Collect every line in the records below that contains the word "file".

○ ○ ○ ○ ○ ○ ○

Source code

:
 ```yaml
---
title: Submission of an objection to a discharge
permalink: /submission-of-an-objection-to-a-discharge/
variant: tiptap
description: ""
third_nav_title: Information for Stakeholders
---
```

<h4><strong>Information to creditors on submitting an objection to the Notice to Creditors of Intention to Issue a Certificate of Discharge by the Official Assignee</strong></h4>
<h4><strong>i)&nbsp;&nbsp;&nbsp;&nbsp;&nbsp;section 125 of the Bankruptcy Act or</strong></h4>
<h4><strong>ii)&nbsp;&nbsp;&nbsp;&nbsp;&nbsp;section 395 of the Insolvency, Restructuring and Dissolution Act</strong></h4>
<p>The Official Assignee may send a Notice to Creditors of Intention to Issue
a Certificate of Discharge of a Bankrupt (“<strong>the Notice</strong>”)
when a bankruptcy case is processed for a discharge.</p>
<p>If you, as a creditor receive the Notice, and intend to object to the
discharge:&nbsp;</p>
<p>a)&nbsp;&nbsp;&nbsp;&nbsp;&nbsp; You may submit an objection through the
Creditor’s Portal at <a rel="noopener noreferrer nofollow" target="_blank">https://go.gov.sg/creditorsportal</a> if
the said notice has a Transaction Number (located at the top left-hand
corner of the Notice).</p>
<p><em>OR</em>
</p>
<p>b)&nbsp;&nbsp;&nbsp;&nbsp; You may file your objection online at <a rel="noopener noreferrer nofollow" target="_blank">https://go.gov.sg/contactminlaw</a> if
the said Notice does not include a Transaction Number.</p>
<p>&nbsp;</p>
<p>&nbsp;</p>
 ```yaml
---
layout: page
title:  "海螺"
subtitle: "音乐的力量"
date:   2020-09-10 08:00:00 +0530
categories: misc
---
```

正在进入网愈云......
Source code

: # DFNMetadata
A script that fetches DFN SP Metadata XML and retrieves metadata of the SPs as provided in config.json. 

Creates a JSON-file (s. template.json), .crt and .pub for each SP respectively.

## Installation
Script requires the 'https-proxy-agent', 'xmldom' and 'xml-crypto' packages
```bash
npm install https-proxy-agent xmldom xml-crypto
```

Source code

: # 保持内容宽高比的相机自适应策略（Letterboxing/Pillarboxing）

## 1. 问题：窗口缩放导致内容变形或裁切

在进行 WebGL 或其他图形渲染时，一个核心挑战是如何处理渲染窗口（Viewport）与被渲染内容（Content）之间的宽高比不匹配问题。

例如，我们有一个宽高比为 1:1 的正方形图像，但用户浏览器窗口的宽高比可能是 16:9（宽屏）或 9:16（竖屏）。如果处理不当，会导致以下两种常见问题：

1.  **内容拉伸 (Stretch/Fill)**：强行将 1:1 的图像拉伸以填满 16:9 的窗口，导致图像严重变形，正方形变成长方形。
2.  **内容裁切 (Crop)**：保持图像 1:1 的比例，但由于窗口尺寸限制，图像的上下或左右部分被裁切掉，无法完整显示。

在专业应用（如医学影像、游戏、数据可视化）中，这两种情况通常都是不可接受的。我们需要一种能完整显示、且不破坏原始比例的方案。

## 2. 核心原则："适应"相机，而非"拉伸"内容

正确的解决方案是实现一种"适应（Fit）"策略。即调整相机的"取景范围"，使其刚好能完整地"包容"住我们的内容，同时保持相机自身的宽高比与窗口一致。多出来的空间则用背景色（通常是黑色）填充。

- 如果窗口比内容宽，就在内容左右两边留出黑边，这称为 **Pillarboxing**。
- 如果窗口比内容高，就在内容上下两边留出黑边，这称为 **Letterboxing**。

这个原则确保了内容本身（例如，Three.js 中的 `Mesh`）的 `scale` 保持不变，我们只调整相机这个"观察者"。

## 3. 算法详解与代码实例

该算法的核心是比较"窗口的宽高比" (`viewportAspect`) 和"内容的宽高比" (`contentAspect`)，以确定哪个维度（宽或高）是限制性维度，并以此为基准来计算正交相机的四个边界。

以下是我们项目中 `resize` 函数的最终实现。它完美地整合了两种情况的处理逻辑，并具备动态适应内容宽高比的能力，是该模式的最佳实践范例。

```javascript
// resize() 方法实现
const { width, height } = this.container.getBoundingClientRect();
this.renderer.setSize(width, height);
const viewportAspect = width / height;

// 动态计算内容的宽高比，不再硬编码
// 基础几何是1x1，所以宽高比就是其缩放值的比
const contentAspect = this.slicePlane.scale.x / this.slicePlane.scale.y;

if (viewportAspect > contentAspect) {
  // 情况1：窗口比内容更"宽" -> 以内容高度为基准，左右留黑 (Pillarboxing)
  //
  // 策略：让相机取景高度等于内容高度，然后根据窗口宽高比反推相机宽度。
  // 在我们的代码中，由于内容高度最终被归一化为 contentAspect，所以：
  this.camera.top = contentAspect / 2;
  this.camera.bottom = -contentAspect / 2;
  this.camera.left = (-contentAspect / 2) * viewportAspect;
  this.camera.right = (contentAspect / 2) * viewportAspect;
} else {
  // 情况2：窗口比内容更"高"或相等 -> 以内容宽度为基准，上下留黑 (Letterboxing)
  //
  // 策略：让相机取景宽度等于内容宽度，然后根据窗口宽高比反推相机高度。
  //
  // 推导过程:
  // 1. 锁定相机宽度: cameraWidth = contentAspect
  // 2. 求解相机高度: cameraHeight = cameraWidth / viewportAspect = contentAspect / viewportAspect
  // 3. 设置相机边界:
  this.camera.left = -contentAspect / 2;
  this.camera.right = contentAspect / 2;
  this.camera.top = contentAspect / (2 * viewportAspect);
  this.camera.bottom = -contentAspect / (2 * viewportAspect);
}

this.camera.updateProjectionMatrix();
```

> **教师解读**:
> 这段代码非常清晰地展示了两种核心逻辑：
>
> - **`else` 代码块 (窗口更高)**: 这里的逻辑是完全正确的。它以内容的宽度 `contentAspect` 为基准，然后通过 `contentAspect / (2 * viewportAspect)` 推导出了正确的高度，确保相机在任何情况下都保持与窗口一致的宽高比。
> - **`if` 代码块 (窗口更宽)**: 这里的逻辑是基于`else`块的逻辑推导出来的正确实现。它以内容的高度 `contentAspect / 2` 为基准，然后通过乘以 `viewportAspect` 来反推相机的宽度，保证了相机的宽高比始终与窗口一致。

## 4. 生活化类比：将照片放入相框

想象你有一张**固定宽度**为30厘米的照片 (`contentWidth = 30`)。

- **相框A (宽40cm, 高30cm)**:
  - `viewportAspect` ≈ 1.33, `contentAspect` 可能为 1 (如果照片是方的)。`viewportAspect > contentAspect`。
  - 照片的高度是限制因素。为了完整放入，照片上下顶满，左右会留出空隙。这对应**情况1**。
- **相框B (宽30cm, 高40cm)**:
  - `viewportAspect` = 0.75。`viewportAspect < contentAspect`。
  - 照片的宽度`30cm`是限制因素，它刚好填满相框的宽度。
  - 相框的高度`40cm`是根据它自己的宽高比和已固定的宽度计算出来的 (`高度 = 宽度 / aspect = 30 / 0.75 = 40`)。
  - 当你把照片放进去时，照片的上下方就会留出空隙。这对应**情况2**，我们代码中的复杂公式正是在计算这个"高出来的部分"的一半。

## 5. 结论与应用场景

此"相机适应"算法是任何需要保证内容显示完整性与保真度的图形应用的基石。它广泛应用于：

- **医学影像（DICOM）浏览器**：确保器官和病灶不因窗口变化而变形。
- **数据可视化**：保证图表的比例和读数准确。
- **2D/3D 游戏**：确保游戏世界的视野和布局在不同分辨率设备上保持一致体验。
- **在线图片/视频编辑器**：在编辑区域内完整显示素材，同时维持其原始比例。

○ ○ ○ ○ ○ ○ ○

## Final answer
<p>b)&nbsp;&nbsp;&nbsp;&nbsp; You may file your objection online at <a rel="noopener noreferrer nofollow" target="_blank">https://go.gov.sg/contactminlaw</a> if
Creates a JSON-file (s. template.json), .crt and .pub for each SP respectively.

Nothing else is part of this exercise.